5 Collective decision-making for ACE migration

5.1 Introduction In this part of the deliverable we describe the implementation of the collective decision based migration algorithm developed within WP3 (algorithm’s implementation in simulation has been described in D3.5.) with ACE Toolkit. This section also provides guidelines for integrating the algorithm into other applications.

5.2 Algorithm description This section gives brief description of the algorithm. For more detailed description please refer to D3.5.
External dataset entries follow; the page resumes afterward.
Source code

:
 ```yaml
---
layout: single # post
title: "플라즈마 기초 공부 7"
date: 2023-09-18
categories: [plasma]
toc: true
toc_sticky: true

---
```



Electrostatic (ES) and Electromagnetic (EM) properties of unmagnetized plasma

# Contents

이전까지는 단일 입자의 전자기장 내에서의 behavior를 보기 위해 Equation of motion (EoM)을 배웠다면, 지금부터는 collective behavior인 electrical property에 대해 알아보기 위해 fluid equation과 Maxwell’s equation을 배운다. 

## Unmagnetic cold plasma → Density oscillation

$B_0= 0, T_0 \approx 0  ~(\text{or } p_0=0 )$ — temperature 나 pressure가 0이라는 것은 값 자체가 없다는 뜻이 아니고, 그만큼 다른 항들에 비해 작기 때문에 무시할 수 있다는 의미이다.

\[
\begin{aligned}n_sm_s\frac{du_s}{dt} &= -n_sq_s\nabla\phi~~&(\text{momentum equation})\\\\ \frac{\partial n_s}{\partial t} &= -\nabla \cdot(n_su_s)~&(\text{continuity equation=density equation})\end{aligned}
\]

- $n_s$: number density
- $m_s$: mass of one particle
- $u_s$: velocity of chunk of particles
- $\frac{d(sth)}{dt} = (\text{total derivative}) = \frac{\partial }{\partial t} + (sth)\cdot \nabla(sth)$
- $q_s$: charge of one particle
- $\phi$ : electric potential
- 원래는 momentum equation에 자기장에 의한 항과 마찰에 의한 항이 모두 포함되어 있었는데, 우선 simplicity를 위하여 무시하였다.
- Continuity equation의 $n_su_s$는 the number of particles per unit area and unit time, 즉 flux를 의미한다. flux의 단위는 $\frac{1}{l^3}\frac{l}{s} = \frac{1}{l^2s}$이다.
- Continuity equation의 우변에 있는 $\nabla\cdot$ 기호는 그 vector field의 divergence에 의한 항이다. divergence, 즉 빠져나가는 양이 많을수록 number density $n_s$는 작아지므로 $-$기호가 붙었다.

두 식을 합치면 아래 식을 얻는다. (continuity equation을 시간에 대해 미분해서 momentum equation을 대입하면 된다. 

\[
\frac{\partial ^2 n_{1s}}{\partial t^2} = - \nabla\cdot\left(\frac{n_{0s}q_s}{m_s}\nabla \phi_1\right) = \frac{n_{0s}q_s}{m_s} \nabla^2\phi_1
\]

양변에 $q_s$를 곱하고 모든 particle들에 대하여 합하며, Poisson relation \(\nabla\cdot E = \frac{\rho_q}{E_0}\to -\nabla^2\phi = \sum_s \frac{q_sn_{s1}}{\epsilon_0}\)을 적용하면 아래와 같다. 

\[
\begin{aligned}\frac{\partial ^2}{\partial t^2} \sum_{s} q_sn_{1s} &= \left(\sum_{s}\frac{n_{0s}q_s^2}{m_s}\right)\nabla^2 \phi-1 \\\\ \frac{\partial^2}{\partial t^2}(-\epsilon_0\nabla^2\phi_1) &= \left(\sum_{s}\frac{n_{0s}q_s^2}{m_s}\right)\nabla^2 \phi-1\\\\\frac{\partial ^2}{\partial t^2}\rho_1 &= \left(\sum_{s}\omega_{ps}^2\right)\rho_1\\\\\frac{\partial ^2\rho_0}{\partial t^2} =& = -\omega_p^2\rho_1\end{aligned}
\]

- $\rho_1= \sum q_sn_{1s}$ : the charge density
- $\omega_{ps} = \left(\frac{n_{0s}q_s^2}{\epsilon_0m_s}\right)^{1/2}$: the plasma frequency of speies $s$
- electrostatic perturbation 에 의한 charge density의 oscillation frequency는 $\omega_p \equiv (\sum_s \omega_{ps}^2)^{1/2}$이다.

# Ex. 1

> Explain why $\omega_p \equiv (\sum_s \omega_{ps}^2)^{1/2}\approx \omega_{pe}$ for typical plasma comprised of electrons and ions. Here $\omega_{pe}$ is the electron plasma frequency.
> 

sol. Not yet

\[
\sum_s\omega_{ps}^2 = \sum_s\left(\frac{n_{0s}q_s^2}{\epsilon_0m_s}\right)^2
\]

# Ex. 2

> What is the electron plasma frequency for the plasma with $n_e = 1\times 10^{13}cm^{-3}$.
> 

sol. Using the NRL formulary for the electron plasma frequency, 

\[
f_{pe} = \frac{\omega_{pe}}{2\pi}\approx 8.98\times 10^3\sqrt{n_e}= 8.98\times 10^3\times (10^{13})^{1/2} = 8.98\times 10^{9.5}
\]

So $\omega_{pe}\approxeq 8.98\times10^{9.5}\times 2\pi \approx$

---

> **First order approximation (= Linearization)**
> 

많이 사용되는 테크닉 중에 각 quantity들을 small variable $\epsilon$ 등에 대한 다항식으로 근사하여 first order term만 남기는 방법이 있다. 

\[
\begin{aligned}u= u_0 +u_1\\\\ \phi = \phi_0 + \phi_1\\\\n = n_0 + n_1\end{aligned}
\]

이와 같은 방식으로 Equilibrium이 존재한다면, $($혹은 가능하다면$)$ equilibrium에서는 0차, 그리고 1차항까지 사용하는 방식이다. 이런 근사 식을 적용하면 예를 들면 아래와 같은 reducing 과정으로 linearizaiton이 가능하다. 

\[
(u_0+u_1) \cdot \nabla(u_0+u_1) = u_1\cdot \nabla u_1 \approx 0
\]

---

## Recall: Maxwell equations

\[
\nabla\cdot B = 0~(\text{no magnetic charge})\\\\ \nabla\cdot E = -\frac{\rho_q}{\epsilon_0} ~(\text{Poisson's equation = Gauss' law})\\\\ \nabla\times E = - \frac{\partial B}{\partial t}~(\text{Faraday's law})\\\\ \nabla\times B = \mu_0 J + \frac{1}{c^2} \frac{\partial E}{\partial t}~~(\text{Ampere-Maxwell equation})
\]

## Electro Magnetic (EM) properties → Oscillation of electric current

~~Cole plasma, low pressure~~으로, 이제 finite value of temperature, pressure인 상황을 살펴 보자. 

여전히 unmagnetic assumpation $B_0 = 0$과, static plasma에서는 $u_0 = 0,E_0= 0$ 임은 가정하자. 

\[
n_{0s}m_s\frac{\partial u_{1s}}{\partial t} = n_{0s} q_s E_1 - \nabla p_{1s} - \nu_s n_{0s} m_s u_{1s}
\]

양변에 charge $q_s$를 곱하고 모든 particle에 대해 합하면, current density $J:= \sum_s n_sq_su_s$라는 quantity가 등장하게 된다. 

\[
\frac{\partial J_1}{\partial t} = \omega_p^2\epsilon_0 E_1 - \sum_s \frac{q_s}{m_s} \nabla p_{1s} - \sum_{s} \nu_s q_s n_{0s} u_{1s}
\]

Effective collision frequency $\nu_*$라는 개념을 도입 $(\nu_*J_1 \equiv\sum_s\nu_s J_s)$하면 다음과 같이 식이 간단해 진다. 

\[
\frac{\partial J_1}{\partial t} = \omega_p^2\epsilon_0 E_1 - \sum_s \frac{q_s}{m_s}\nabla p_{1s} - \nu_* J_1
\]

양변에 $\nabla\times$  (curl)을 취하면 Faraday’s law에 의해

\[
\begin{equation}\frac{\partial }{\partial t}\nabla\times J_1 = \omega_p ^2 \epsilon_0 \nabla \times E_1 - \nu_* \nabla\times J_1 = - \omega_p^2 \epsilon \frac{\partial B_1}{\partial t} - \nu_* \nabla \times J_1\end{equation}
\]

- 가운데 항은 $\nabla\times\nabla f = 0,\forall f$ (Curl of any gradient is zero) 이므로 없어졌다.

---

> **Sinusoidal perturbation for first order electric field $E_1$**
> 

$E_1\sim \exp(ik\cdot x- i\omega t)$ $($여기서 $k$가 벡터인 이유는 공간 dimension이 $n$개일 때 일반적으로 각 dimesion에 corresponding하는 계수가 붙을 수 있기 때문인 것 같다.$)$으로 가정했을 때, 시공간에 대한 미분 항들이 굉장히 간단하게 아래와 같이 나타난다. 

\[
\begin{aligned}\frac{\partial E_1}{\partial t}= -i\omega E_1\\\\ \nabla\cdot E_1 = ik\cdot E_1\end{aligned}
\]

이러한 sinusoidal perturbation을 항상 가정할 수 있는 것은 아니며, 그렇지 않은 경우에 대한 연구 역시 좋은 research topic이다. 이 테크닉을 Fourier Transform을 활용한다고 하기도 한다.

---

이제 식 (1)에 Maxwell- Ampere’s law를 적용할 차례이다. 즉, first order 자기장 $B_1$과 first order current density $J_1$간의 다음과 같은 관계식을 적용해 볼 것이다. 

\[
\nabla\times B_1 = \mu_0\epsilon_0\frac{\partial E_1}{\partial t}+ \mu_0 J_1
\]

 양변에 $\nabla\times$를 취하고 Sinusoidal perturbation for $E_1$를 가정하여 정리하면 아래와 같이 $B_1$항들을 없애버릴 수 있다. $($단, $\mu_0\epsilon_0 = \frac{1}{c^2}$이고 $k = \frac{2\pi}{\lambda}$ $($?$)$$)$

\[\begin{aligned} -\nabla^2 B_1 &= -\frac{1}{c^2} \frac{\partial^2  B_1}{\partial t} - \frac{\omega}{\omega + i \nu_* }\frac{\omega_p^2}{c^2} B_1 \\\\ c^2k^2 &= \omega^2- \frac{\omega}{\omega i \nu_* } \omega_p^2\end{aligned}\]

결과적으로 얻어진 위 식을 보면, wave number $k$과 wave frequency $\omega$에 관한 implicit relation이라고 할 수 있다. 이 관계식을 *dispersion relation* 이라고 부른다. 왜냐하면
Agent population is deployed on a number of hosting sites divided into two groups: scouts and workers. The main goal of scout is to gather information about different hosting sites and decide which one it prefers. Also scouts can compare site information between each other and convince other scouts that their site is better. The main goal of worker is to provide the actual service of the application (e.g. perform calculations, etc.). Workers periodically contact random scouts which provide them with their hosting site preference. After the certain number of scouts in a row provides the same site as preferred – worker migrates to that site.

The resulting dynamics of the system are such that when most of the scouts ‘agree’ on one particular site – all workers migrate to that site. If scouts cannot reach the ‘agreement’ – workers do not migrate.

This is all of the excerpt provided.